Over 29 countries allow openly gay and lesbian soldiers to serve in their military(1). Five of these countries, Belgium, South Africa, Sweden, Canada, and Spain allow gay marriage (2). The 24 countries that do not recognize gay marriage apparently have no problem with military service without providing the benefits that accrue from recognized marriage. Some of the countries that allow openly gay military service also have enforced conscription to do service, so issues of the “draft” and gays have been resolved in a few countries.
Fourth: he role of military spouses is based on the active duty member’s rank. Higher ranking member’s spouses are involved in an old fashioned business way, as their conduct and contributions reflect upon the soldier. Both higher ranking soldiers and their spouses are expected to contribute to, and to be somewhat involved in community affairs and charities. Military life goes beyond the job, and in most cases, involves a small community that is very close.

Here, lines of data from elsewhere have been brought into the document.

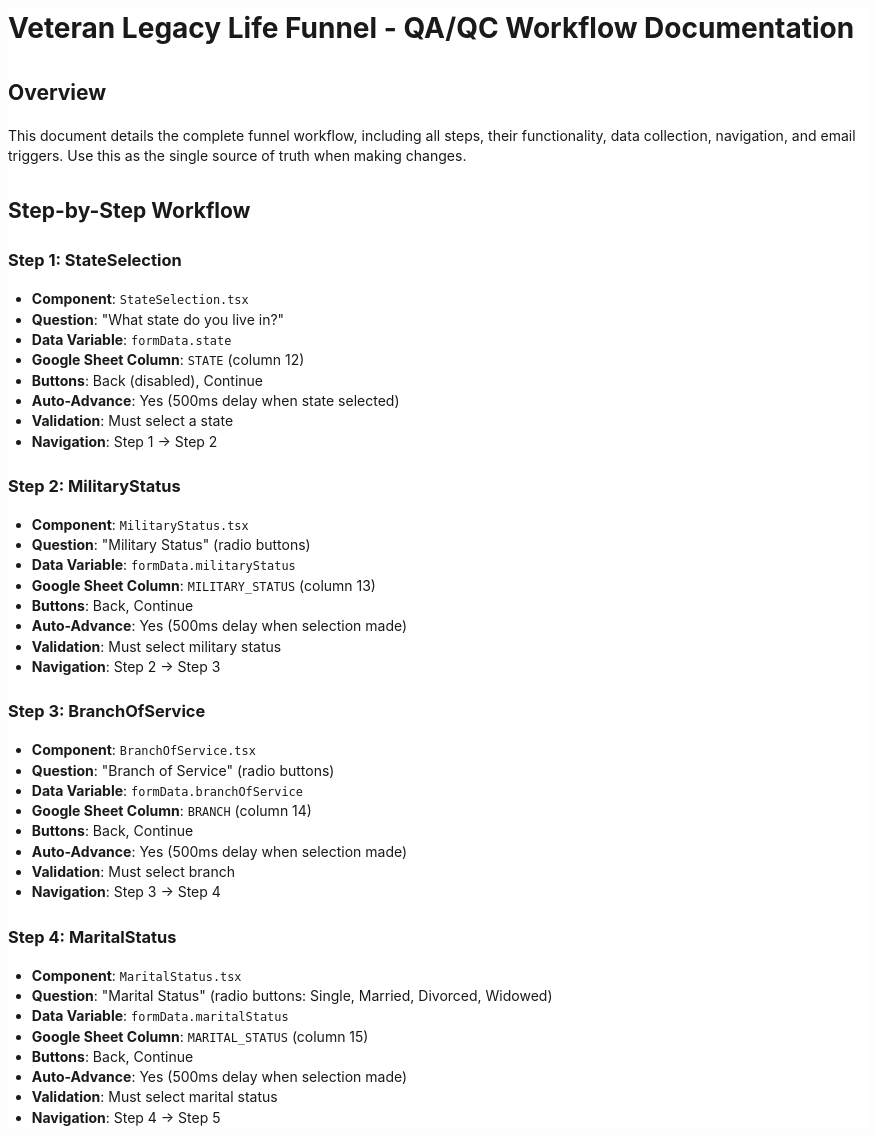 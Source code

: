 # Veteran Legacy Life Funnel - QA/QC Workflow Documentation

## Overview
This document details the complete funnel workflow, including all steps, their functionality, data collection, navigation, and email triggers. Use this as the single source of truth when making changes.

## Step-by-Step Workflow

### **Step 1: StateSelection**
- **Component**: `StateSelection.tsx`
- **Question**: "What state do you live in?"
- **Data Variable**: `formData.state`
- **Google Sheet Column**: `STATE` (column 12)
- **Buttons**: Back (disabled), Continue
- **Auto-Advance**: Yes (500ms delay when state selected)
- **Validation**: Must select a state
- **Navigation**: Step 1 → Step 2

### **Step 2: MilitaryStatus**
- **Component**: `MilitaryStatus.tsx`
- **Question**: "Military Status" (radio buttons)
- **Data Variable**: `formData.militaryStatus`
- **Google Sheet Column**: `MILITARY_STATUS` (column 13)
- **Buttons**: Back, Continue
- **Auto-Advance**: Yes (500ms delay when selection made)
- **Validation**: Must select military status
- **Navigation**: Step 2 → Step 3

### **Step 3: BranchOfService**
- **Component**: `BranchOfService.tsx`
- **Question**: "Branch of Service" (radio buttons)
- **Data Variable**: `formData.branchOfService`
- **Google Sheet Column**: `BRANCH` (column 14)
- **Buttons**: Back, Continue
- **Auto-Advance**: Yes (500ms delay when selection made)
- **Validation**: Must select branch
- **Navigation**: Step 3 → Step 4

### **Step 4: MaritalStatus**
- **Component**: `MaritalStatus.tsx`
- **Question**: "Marital Status" (radio buttons: Single, Married, Divorced, Widowed)
- **Data Variable**: `formData.maritalStatus`
- **Google Sheet Column**: `MARITAL_STATUS` (column 15)
- **Buttons**: Back, Continue
- **Auto-Advance**: Yes (500ms delay when selection made)
- **Validation**: Must select marital status
- **Navigation**: Step 4 → Step 5
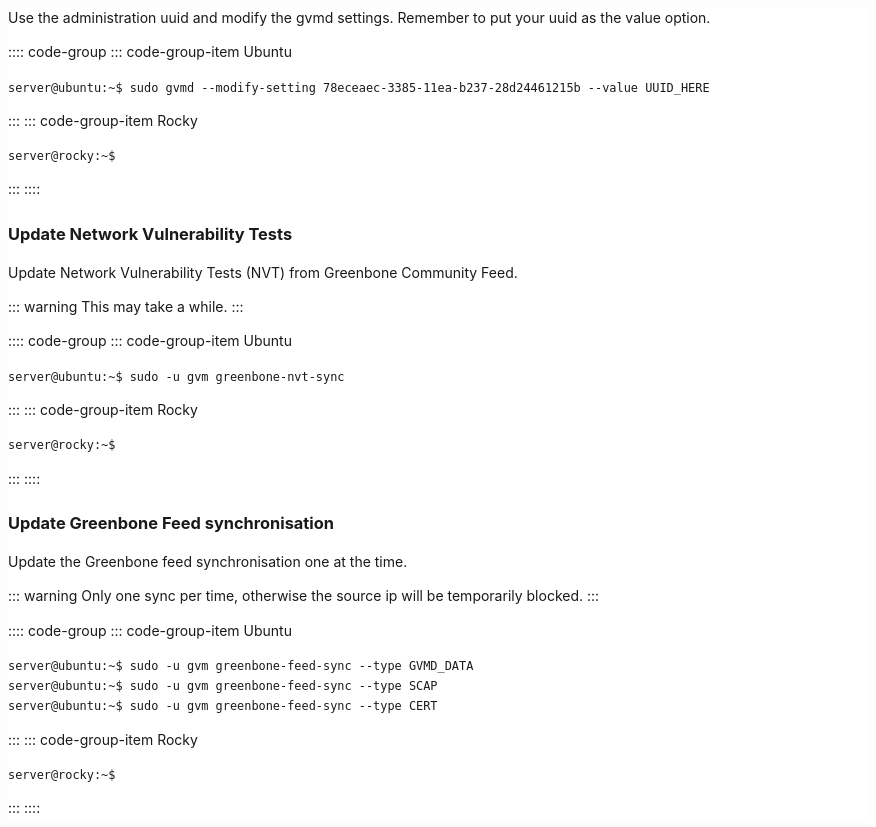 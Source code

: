 Use the administration uuid and modify the gvmd settings. Remember to put your uuid as the value option.

:::: code-group
::: code-group-item Ubuntu
```shell-session:no-line-numbers
server@ubuntu:~$ sudo gvmd --modify-setting 78eceaec-3385-11ea-b237-28d24461215b --value UUID_HERE
```
:::
::: code-group-item Rocky
```shell-session:no-line-numbers
server@rocky:~$
```
:::
::::

### Update Network Vulnerability Tests

Update Network Vulnerability Tests (NVT) from Greenbone Community Feed.

::: warning
This may take a while.
:::

:::: code-group
::: code-group-item Ubuntu
```shell-session:no-line-numbers
server@ubuntu:~$ sudo -u gvm greenbone-nvt-sync
```
:::
::: code-group-item Rocky
```shell-session:no-line-numbers
server@rocky:~$
```
:::
::::

### Update Greenbone Feed synchronisation

Update the Greenbone feed synchronisation one at the time.

::: warning
Only one sync per time, otherwise the source ip will be temporarily blocked.
:::

:::: code-group
::: code-group-item Ubuntu
```shell-session:no-line-numbers
server@ubuntu:~$ sudo -u gvm greenbone-feed-sync --type GVMD_DATA
server@ubuntu:~$ sudo -u gvm greenbone-feed-sync --type SCAP
server@ubuntu:~$ sudo -u gvm greenbone-feed-sync --type CERT
```
:::
::: code-group-item Rocky
```shell-session:no-line-numbers
server@rocky:~$
```
:::
::::
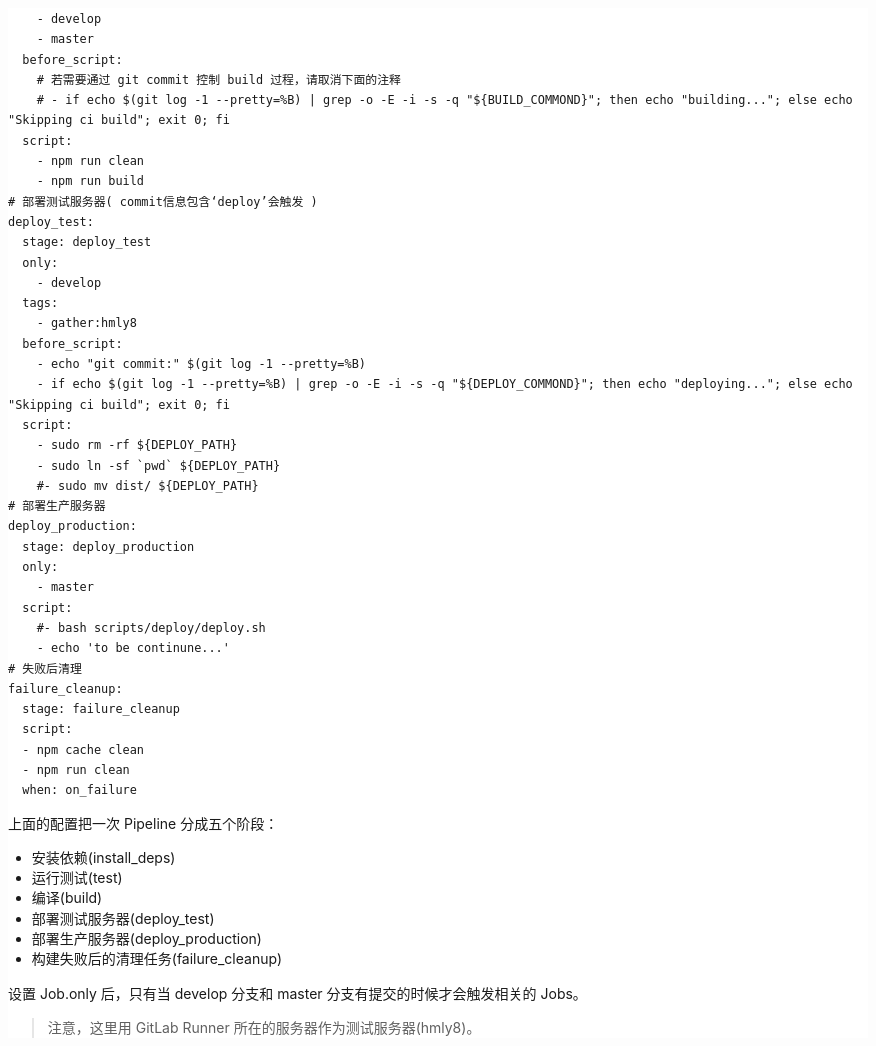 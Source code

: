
 ```
    - develop
    - master
  before_script:
    # 若需要通过 git commit 控制 build 过程，请取消下面的注释
    # - if echo $(git log -1 --pretty=%B) | grep -o -E -i -s -q "${BUILD_COMMOND}"; then echo "building..."; else echo "Skipping ci build"; exit 0; fi
  script:
    - npm run clean
    - npm run build
# 部署测试服务器( commit信息包含‘deploy’会触发 )
deploy_test:
  stage: deploy_test
  only:
    - develop
  tags:
    - gather:hmly8
  before_script:
    - echo "git commit:" $(git log -1 --pretty=%B)
    - if echo $(git log -1 --pretty=%B) | grep -o -E -i -s -q "${DEPLOY_COMMOND}"; then echo "deploying..."; else echo "Skipping ci build"; exit 0; fi
  script:
    - sudo rm -rf ${DEPLOY_PATH}
    - sudo ln -sf `pwd` ${DEPLOY_PATH}
    #- sudo mv dist/ ${DEPLOY_PATH}
# 部署生产服务器
deploy_production:
  stage: deploy_production
  only:
    - master
  script:
    #- bash scripts/deploy/deploy.sh
    - echo 'to be continune...'
# 失败后清理
failure_cleanup:
  stage: failure_cleanup
  script:
  - npm cache clean
  - npm run clean
  when: on_failure
```

上面的配置把一次 Pipeline 分成五个阶段：
* 安装依赖(install_deps)
* 运行测试(test)
* 编译(build)
* 部署测试服务器(deploy_test)
* 部署生产服务器(deploy_production)
* 构建失败后的清理任务(failure_cleanup)

设置 Job.only 后，只有当 develop 分支和 master 分支有提交的时候才会触发相关的 Jobs。
> 注意，这里用 GitLab Runner 所在的服务器作为测试服务器(hmly8)。
> 
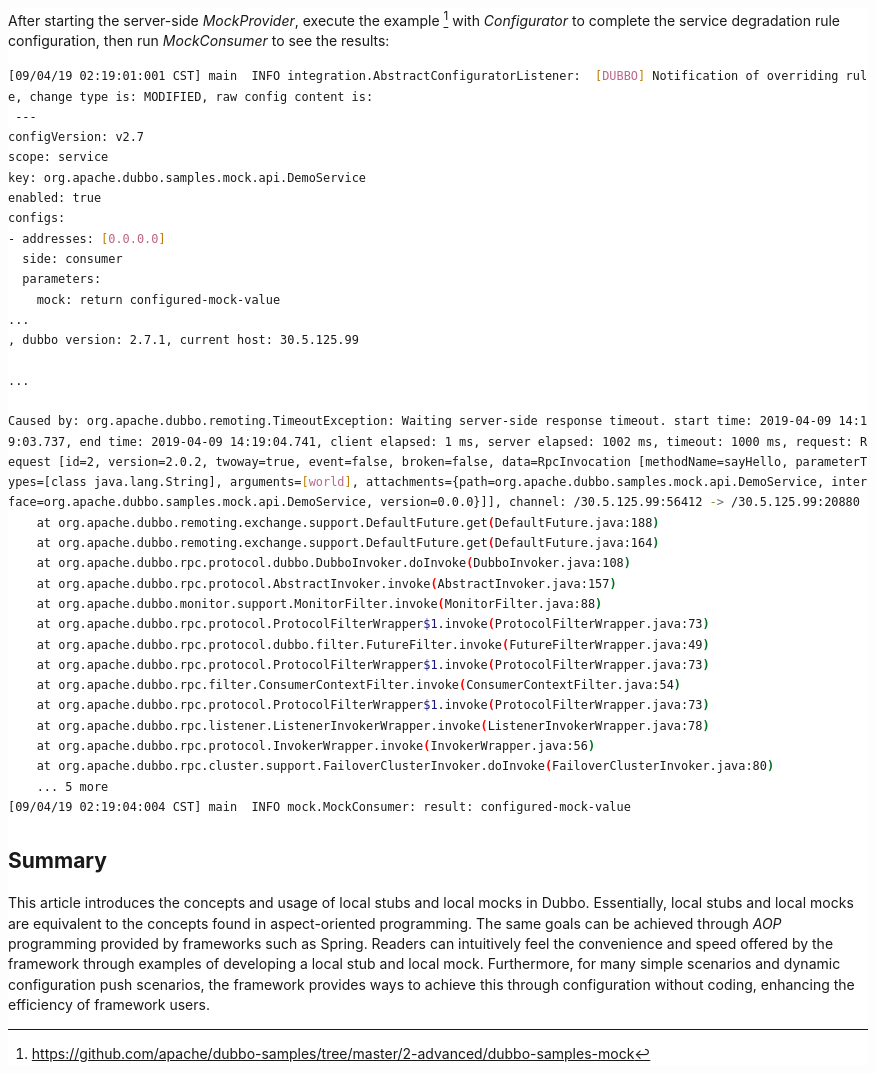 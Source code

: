 
After starting the server-side *MockProvider*, execute the example [^mock-samples] with *Configurator* to complete the service degradation rule configuration, then run *MockConsumer* to see the results:

```bash
[09/04/19 02:19:01:001 CST] main  INFO integration.AbstractConfiguratorListener:  [DUBBO] Notification of overriding rule, change type is: MODIFIED, raw config content is:
 ---
configVersion: v2.7
scope: service
key: org.apache.dubbo.samples.mock.api.DemoService
enabled: true
configs:
- addresses: [0.0.0.0]
  side: consumer
  parameters:
    mock: return configured-mock-value
...
, dubbo version: 2.7.1, current host: 30.5.125.99

...

Caused by: org.apache.dubbo.remoting.TimeoutException: Waiting server-side response timeout. start time: 2019-04-09 14:19:03.737, end time: 2019-04-09 14:19:04.741, client elapsed: 1 ms, server elapsed: 1002 ms, timeout: 1000 ms, request: Request [id=2, version=2.0.2, twoway=true, event=false, broken=false, data=RpcInvocation [methodName=sayHello, parameterTypes=[class java.lang.String], arguments=[world], attachments={path=org.apache.dubbo.samples.mock.api.DemoService, interface=org.apache.dubbo.samples.mock.api.DemoService, version=0.0.0}]], channel: /30.5.125.99:56412 -> /30.5.125.99:20880
	at org.apache.dubbo.remoting.exchange.support.DefaultFuture.get(DefaultFuture.java:188)
	at org.apache.dubbo.remoting.exchange.support.DefaultFuture.get(DefaultFuture.java:164)
	at org.apache.dubbo.rpc.protocol.dubbo.DubboInvoker.doInvoke(DubboInvoker.java:108)
	at org.apache.dubbo.rpc.protocol.AbstractInvoker.invoke(AbstractInvoker.java:157)
	at org.apache.dubbo.monitor.support.MonitorFilter.invoke(MonitorFilter.java:88)
	at org.apache.dubbo.rpc.protocol.ProtocolFilterWrapper$1.invoke(ProtocolFilterWrapper.java:73)
	at org.apache.dubbo.rpc.protocol.dubbo.filter.FutureFilter.invoke(FutureFilterWrapper.java:49)
	at org.apache.dubbo.rpc.protocol.ProtocolFilterWrapper$1.invoke(ProtocolFilterWrapper.java:73)
	at org.apache.dubbo.rpc.filter.ConsumerContextFilter.invoke(ConsumerContextFilter.java:54)
	at org.apache.dubbo.rpc.protocol.ProtocolFilterWrapper$1.invoke(ProtocolFilterWrapper.java:73)
	at org.apache.dubbo.rpc.listener.ListenerInvokerWrapper.invoke(ListenerInvokerWrapper.java:78)
	at org.apache.dubbo.rpc.protocol.InvokerWrapper.invoke(InvokerWrapper.java:56)
	at org.apache.dubbo.rpc.cluster.support.FailoverClusterInvoker.doInvoke(FailoverClusterInvoker.java:80)
	... 5 more
[09/04/19 02:19:04:004 CST] main  INFO mock.MockConsumer: result: configured-mock-value
```


## Summary

This article introduces the concepts and usage of local stubs and local mocks in Dubbo. Essentially, local stubs and local mocks are equivalent to the concepts found in aspect-oriented programming. The same goals can be achieved through *AOP* programming provided by frameworks such as Spring. Readers can intuitively feel the convenience and speed offered by the framework through examples of developing a local stub and local mock. Furthermore, for many simple scenarios and dynamic configuration push scenarios, the framework provides ways to achieve this through configuration without coding, enhancing the efficiency of framework users.

[^stub-samples]: https://github.com/apache/dubbo-samples/tree/master/2-advanced/dubbo-samples-stub
[^mock-samples]:  https://github.com/apache/dubbo-samples/tree/master/2-advanced/dubbo-samples-mock
[^mock]: https://cn.dubbo.apache.org/zh-cn/docsv2.7/user/examples/local-mock/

While there is a sizable community of military members who are inclusive, tolerant, and even religiously, politically, and socially liberal, there is still a deeply traditional and conservative framework for military social interaction. There will be tremendous resistance to being forced into levels of tolerance and inclusion that the general society has not even achieved.
The problem with American sensibilities rests in the polarity between “all” or “nothing”.. The general society, as reflected in the military is simply nowhere near being of one mind when it comes to resolving the issues of openly gay and lesbian military service, because the next issue would be spousal benefits, gay weddings, and the role of gay spouses in social and community life on military bases.
The problem with comparing the gay civil rights movement to African American civil rights movements is that African American soldiers continued to go through decades of official discrimination and unfair treatment after the armed forces were desegregated.
It is highly unlikely that modern gay and lesbian soldiers would tolerate such decades-long delay and piecemeal provisions of full rights and benefits. It is highly unlikely that conservative and fundamentalist religious service members would tolerate any such change in the entire structure of military duty and social life.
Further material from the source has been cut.